■ Work required ■
Return the data. Every word must match.
* * * * * * * * *
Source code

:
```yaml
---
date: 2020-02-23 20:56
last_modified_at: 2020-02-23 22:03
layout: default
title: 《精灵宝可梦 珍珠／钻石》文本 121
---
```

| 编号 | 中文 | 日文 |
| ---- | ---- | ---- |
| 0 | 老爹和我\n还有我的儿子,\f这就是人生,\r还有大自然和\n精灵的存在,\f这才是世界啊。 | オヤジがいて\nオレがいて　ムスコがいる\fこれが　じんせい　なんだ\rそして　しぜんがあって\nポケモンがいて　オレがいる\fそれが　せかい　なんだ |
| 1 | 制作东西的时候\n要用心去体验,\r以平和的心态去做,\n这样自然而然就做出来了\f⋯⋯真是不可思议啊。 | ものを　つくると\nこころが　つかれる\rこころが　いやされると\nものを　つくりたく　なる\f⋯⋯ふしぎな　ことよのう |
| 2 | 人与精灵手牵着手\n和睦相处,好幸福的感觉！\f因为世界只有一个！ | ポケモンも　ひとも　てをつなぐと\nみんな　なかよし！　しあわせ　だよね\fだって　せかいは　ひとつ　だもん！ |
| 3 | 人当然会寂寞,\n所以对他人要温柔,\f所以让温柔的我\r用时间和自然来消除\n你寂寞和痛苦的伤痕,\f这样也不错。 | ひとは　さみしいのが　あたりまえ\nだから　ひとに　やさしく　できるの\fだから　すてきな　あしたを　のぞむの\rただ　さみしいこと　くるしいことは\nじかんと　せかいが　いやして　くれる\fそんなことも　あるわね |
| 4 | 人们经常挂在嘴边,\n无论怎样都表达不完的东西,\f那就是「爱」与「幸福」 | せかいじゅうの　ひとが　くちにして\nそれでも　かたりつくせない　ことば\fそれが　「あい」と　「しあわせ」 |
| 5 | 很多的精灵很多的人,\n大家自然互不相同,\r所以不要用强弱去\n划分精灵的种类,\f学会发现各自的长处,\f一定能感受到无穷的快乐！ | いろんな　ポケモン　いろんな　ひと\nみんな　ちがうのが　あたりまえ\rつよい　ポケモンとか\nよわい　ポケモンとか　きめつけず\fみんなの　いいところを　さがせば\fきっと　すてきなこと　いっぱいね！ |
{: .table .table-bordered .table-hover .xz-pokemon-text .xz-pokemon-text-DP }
* * * * * * * * *
■ Solution to the exercise ■
Source code

:
```yaml
---
date: 2020-02-23 20:56
last_modified_at: 2020-02-23 22:03
layout: default
title: 《精灵宝可梦 珍珠／钻石》文本 121
---
```

| 编号 | 中文 | 日文 |
| ---- | ---- | ---- |
| 0 | 老爹和我\n还有我的儿子,\f这就是人生,\r还有大自然和\n精灵的存在,\f这才是世界啊。 | オヤジがいて\nオレがいて　ムスコがいる\fこれが　じんせい　なんだ\rそして　しぜんがあって\nポケモンがいて　オレがいる\fそれが　せかい　なんだ |
| 1 | 制作东西的时候\n要用心去体验,\r以平和的心态去做,\n这样自然而然就做出来了\f⋯⋯真是不可思议啊。 | ものを　つくると\nこころが　つかれる\rこころが　いやされると\nものを　つくりたく　なる\f⋯⋯ふしぎな　ことよのう |
| 2 | 人与精灵手牵着手\n和睦相处,好幸福的感觉！\f因为世界只有一个！ | ポケモンも　ひとも　てをつなぐと\nみんな　なかよし！　しあわせ　だよね\fだって　せかいは　ひとつ　だもん！ |
| 3 | 人当然会寂寞,\n所以对他人要温柔,\f所以让温柔的我\r用时间和自然来消除\n你寂寞和痛苦的伤痕,\f这样也不错。 | ひとは　さみしいのが　あたりまえ\nだから　ひとに　やさしく　できるの\fだから　すてきな　あしたを　のぞむの\rただ　さみしいこと　くるしいことは\nじかんと　せかいが　いやして　くれる\fそんなことも　あるわね |
| 4 | 人们经常挂在嘴边,\n无论怎样都表达不完的东西,\f那就是「爱」与「幸福」 | せかいじゅうの　ひとが　くちにして\nそれでも　かたりつくせない　ことば\fそれが　「あい」と　「しあわせ」 |
| 5 | 很多的精灵很多的人,\n大家自然互不相同,\r所以不要用强弱去\n划分精灵的种类,\f学会发现各自的长处,\f一定能感受到无穷的快乐！ | いろんな　ポケモン　いろんな　ひと\nみんな　ちがうのが　あたりまえ\rつよい　ポケモンとか\nよわい　ポケモンとか　きめつけず\fみんなの　いいところを　さがせば\fきっと　すてきなこと　いっぱいね！ |
{: .table .table-bordered .table-hover .xz-pokemon-text .xz-pokemon-text-DP }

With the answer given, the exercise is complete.